From Table 5, we can easily get the conclusion that the DNABIND performances are 63.98% in Sp, 65.13% in Sn, 64.55% in Acc, and 0.2911 in MCC. The DNAbinder performances are 52.96% in Sp, 60.62% in Sn, 56.79% in Acc, and 0.1361 in MCC. The DBD-Threader performances are 19.41% in Sp, 91.60% in Sn, 55.50% in Acc, and 0.1590 in MCC. The DNA-Prot performances are 63.71% in Sp, 52.07% in Sn, 57.89% in Acc, and 0.1589 in MCC. The iDNA-Prot performances are 62.91% in Sp, 62.97% in Sn, 62.94% in Acc, and 0.2588 in MCC. The PLMLA performances are 57.17% in Sp, 61.74% in Sn, 59.46% in Acc, and 0.1894 in MCC.

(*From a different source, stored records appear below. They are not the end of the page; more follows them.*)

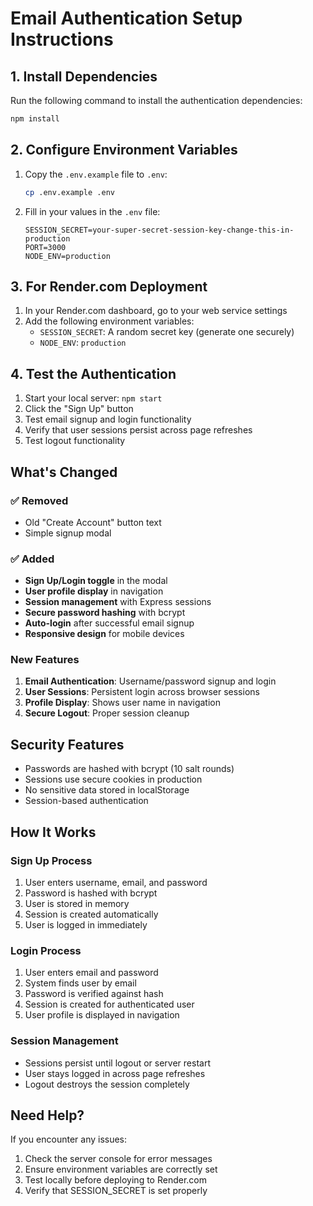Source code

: # Email Authentication Setup Instructions

## 1. Install Dependencies
Run the following command to install the authentication dependencies:
```bash
npm install
```

## 2. Configure Environment Variables
1. Copy the `.env.example` file to `.env`:
   ```bash
   cp .env.example .env
   ```
2. Fill in your values in the `.env` file:
   ```env
   SESSION_SECRET=your-super-secret-session-key-change-this-in-production
   PORT=3000
   NODE_ENV=production
   ```

## 3. For Render.com Deployment
1. In your Render.com dashboard, go to your web service settings
2. Add the following environment variables:
   - `SESSION_SECRET`: A random secret key (generate one securely)
   - `NODE_ENV`: `production`

## 4. Test the Authentication
1. Start your local server: `npm start`
2. Click the "Sign Up" button
3. Test email signup and login functionality
4. Verify that user sessions persist across page refreshes
5. Test logout functionality

## What's Changed

### ✅ Removed
- Old "Create Account" button text
- Simple signup modal

### ✅ Added  
- **Sign Up/Login toggle** in the modal
- **User profile display** in navigation
- **Session management** with Express sessions
- **Secure password hashing** with bcrypt
- **Auto-login** after successful email signup
- **Responsive design** for mobile devices

### New Features
1. **Email Authentication**: Username/password signup and login
2. **User Sessions**: Persistent login across browser sessions
3. **Profile Display**: Shows user name in navigation
4. **Secure Logout**: Proper session cleanup

## Security Features
- Passwords are hashed with bcrypt (10 salt rounds)
- Sessions use secure cookies in production
- No sensitive data stored in localStorage
- Session-based authentication

## How It Works

### Sign Up Process
1. User enters username, email, and password
2. Password is hashed with bcrypt
3. User is stored in memory
4. Session is created automatically
5. User is logged in immediately

### Login Process
1. User enters email and password
2. System finds user by email
3. Password is verified against hash
4. Session is created for authenticated user
5. User profile is displayed in navigation

### Session Management
- Sessions persist until logout or server restart
- User stays logged in across page refreshes
- Logout destroys the session completely

## Need Help?
If you encounter any issues:
1. Check the server console for error messages
2. Ensure environment variables are correctly set
3. Test locally before deploying to Render.com
4. Verify that SESSION_SECRET is set properly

From Table 6, we can easily get the conclusion that the DNABIND performances are 65.49% in Sp, 67.14% in Sn, 66.32% in Acc, and 0.3263 in MCC. The DNAbinder performances are 56.82% in Sp, 63.07% in Sn, 59.95% in Acc, and 0.1993 in MCC. The DBD-Threader performances are 22.69% in Sp, 93.26% in Sn, 57.98% in Acc, and 0.2252 in MCC. The DNA-Prot performances are 66.95% in Sp, 52.21% in Sn, 59.58% in Acc, and 0.1936 in MCC. The iDNA-Prot performances are 64.98% in Sp, 65.37% in Sn, 65.17% in Acc, and 0.3035 in MCC. The PLMLA performances are 59.80% in Sp, 63.86% in Sn, 61.83% in Acc, and 0.2368 in MCC.
4. Conclusion
Ubiquitin is an important type of protein after translational modification. Ubiquitin has the ability to take part in several cellular regulations among several biological processions. At the same time, ubiquitin plays key roles in the enzymatic process. So as to construct the new tool to classify the ubiquitin amino acid residues, we employed the random forest model to classify the ubiquitin sites utilizing the experimentally identified ubiquitinated protein sequences of A. thaliana. More detailed, we utilized the k-spaced amino acid pair (CKSAAP) encoding and binary encoding to deal with the potential protein segments. The proposed tools can obtain 72.83% in Sp, 72.42% in Sn, 72.63% in Acc, and 0.4525 in MCC. With these performances, such tools can obtain the available results in the dataset of Arabidopsis.
Data Availability
All the data used to support the findings of this study are included within the manuscript.
Conflicts of Interest
The authors declare no conflicts of interest.